Show all steps, one at a time. Also, students often do
not notice that the rule says "multiplications and divisions,
in order, from left to right." In this problem, that means
the division comes before the multiplication, since the
division comes first.
Example 7: Adding positive and negative numbers
Simplify: -13 - (-4) - 8 + (-6)
Solution:
-13 - (-4) - 8 + (-6)
= -13 + (+4) + (-8) + (-6)
= -9 + (-8) + (-6)
= -17 + (-6)
= - 23
Comments: Students who try to do problems like these
in any fashion less well-organized than this almost
always miss some of them on tests.
1. Replace each subtraction with addition of the opposite.
2. Keep each step equivalent to the one before it.
3. Do one operation in one step.
4. Keep doing steps until you have done all the operations.
Example 8:
Find the perimeter and area of the figure in p. 457, F5.2 #136.
(This figure is a rectangle surmounted by a semicircle. The triangle
at the bottom of the figure is not relevant either to the area or
perimeter of the overall figure.)
Solution:
Perimeter = distance around the circular part of the semicircle +
length of bottom + length of left side + length of right side
perimeter = (1/2)*(2*pi*r) + 15 + 4.2 + 4.2
perimeter = 23.55 + 15 + 8.4
perimeter = 46.95 meters
area = area of semicircle + area of rectangle
area = (1/2)*(pi*r^2) + l*w
area = (1/2)*(3.14* 7.5^2) + 15*4.2
area = 88.3125 + 63
area = 149.3125 meters^2
Comments:
1. Notice that the radius of the semicircle is 15/2 = 7.5
2. Recall that the perimeter of a circle is 2*pi*r and since
this is half a circle, we need half that for the perimeter
of the semicircle. Use the same idea for the area.
3. Notice also that all measurements are in meters and so the
result for the perimeter will be in meters and the result for
the area will be in square meters.
4. Also notice that I denote the square of a number as 3*3=3^2=9
Example 9:
Convert 30 miles per hour to feet per second.
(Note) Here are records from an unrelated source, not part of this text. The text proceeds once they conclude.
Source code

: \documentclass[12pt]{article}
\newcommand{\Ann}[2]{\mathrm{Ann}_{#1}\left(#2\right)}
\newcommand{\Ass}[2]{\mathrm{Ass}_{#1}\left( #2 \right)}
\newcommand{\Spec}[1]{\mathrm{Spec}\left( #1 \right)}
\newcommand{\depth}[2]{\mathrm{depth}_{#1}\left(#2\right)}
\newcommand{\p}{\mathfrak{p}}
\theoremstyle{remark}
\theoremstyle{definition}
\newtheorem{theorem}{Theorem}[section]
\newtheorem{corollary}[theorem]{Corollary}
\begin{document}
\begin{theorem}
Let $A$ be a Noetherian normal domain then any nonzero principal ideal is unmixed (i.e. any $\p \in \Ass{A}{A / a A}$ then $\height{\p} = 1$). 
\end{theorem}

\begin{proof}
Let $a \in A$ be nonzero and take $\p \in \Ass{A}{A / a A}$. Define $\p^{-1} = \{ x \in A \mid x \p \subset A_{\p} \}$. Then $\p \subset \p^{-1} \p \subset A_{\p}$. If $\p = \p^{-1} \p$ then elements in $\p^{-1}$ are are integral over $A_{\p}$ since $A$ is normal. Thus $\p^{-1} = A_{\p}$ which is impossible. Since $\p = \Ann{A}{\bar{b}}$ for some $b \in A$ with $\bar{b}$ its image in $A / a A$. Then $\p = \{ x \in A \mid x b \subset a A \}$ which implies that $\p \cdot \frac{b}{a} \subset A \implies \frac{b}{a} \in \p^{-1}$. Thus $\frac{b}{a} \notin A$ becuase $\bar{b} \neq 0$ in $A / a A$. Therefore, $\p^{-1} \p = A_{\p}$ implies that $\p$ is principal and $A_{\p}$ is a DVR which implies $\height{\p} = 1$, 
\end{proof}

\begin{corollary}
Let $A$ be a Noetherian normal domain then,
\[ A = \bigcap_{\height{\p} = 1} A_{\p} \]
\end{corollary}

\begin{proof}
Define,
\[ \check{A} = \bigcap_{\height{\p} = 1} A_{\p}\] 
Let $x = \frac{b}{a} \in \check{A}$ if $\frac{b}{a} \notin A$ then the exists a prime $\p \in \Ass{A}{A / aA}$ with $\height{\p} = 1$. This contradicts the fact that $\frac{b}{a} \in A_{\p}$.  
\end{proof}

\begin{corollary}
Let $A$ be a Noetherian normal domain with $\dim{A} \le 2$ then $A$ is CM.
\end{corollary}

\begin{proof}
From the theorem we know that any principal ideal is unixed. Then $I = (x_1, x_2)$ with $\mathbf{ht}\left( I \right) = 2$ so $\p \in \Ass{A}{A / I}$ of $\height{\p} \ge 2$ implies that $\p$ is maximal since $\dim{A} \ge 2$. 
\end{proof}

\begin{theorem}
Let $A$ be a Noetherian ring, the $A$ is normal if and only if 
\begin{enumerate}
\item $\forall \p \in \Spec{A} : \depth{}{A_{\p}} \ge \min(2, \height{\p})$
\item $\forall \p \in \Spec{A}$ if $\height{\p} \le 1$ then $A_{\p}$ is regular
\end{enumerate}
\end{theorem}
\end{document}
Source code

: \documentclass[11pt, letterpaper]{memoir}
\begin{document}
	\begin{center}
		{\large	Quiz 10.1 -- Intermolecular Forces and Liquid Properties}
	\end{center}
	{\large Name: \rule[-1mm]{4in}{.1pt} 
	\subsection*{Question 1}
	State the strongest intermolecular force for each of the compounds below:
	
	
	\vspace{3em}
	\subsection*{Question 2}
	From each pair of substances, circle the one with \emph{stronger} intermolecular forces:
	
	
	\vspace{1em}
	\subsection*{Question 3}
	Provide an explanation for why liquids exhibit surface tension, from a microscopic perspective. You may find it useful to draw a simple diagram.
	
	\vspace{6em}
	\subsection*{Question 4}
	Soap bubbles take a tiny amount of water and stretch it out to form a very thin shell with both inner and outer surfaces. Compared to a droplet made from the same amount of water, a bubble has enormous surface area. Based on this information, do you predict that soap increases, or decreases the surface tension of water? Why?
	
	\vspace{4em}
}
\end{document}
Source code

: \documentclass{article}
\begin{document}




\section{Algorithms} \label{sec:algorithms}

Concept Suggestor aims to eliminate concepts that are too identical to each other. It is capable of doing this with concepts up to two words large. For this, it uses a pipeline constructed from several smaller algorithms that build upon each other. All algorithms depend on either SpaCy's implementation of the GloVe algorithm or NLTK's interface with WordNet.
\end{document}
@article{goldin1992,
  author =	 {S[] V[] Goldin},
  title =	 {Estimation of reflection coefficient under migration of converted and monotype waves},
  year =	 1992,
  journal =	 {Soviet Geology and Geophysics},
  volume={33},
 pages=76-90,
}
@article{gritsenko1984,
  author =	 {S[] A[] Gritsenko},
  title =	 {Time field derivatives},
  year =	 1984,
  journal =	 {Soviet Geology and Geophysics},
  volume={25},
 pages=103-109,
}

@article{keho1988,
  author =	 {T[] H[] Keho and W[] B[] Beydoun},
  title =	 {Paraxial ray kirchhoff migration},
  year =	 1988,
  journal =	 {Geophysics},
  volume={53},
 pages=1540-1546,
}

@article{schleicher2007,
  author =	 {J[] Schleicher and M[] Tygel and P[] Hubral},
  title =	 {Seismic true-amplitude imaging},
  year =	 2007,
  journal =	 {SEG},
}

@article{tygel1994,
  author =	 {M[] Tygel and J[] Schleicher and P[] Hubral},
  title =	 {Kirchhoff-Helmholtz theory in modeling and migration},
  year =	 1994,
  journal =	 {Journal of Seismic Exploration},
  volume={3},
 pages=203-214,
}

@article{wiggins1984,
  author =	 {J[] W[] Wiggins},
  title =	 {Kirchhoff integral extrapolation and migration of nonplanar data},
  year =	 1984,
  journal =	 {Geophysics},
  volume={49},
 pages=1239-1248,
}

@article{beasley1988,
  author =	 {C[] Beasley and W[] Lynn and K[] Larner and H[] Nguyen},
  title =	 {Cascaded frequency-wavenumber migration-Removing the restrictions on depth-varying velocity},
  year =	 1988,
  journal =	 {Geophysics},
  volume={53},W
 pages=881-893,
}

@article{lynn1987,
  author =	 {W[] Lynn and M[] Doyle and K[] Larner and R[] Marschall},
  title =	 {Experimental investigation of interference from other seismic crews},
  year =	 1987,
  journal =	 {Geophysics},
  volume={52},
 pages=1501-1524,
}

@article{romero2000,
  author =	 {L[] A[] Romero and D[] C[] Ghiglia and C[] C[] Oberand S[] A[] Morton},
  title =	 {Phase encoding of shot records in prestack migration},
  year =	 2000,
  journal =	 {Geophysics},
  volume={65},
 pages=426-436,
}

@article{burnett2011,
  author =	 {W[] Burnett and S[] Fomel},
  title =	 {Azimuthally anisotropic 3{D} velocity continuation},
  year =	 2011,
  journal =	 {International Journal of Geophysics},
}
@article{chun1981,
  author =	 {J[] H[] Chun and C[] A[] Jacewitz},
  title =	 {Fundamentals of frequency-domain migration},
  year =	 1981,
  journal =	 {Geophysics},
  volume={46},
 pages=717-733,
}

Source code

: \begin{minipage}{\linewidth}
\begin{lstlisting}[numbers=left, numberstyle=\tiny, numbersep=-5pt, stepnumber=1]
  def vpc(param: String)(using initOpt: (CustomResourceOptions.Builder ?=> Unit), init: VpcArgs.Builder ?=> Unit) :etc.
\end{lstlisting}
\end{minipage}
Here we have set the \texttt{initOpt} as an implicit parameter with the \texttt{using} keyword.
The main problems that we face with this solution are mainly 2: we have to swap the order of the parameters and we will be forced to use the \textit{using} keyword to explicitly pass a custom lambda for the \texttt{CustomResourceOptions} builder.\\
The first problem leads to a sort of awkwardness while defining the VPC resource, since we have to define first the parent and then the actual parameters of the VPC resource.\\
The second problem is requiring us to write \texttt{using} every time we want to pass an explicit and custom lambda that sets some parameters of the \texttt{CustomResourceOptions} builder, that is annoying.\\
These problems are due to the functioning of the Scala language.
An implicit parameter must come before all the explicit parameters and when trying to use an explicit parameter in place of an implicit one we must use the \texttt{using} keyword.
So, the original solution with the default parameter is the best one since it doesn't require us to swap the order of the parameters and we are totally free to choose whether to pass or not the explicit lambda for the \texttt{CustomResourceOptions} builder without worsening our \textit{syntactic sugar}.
Solution: Need miles / hour = feet / second
So we need to divide by miles and multiply by feet
to get the length done. That's 5280 feet / 1 mile.
And we need to multiply by hours and divide by seconds.
We can do that in one step or two steps.
Here's how to condense two steps to one:
(hours / minutes) * (minutes / seconds)
So we have: (1 hours / 60 minutes) * (1 minutes / 60 seconds)
= 1 hour / 3600 seconds (canceling out the minutes.)
So
(30 miles) / 1 hour
= (30 miles / 1 hour ) * (5280 feet / 1 mile) * (1 hour / 3600 seconds)
= (30 * 5280 * 1) / (1 * 1 * 3600) (feet / seconds)
= ( 5280) / (120) feet/second
= 44 feet/second
Example 10: Solve 0.2x + 1.8 = 3.2
Solution:
0.2x + 1.8 = 3.2
0.2x + 1.8 - 1.8 = 3.2 - 1.8
0.2x = 1.4
0.2x / 0.2 = 1.4 / 0.2
x = 7
Example 11: The measurement of the second angle of a triangle is 30
degrees
more than the measurement of the first angle. The measurement of the
third angle
is 22 degrees less than twice the measurement of the first angle. What
are the
measurements of all three angles?
Solution: Let x = measurement of the first angle
Let x + 30 = measurement of the second angle
Let 2x - 22 = measurement of the third angle
first + second + third = 180
x + x + 30 + 2x - 22 = 180
4x + 8 = 180
4x + 8 - 8 = 180 - 8
4x = 172
4x / 4 = 172/4
x = 43
So the first angle is 43 degrees.
Second: x + 30 = 43 + 30 = 73 degrees
Third: 2x - 22 = 2(43) - 22 = 86 - 22 = 64 degrees
Check: Since the three angles of a triangle must sum to 180, we add
these and see what it equals. 43 + 73 + 64 = 180.
So it checks!
Answer: The triangle has angles of 43 degrees, 73 degrees, and 64 degrees.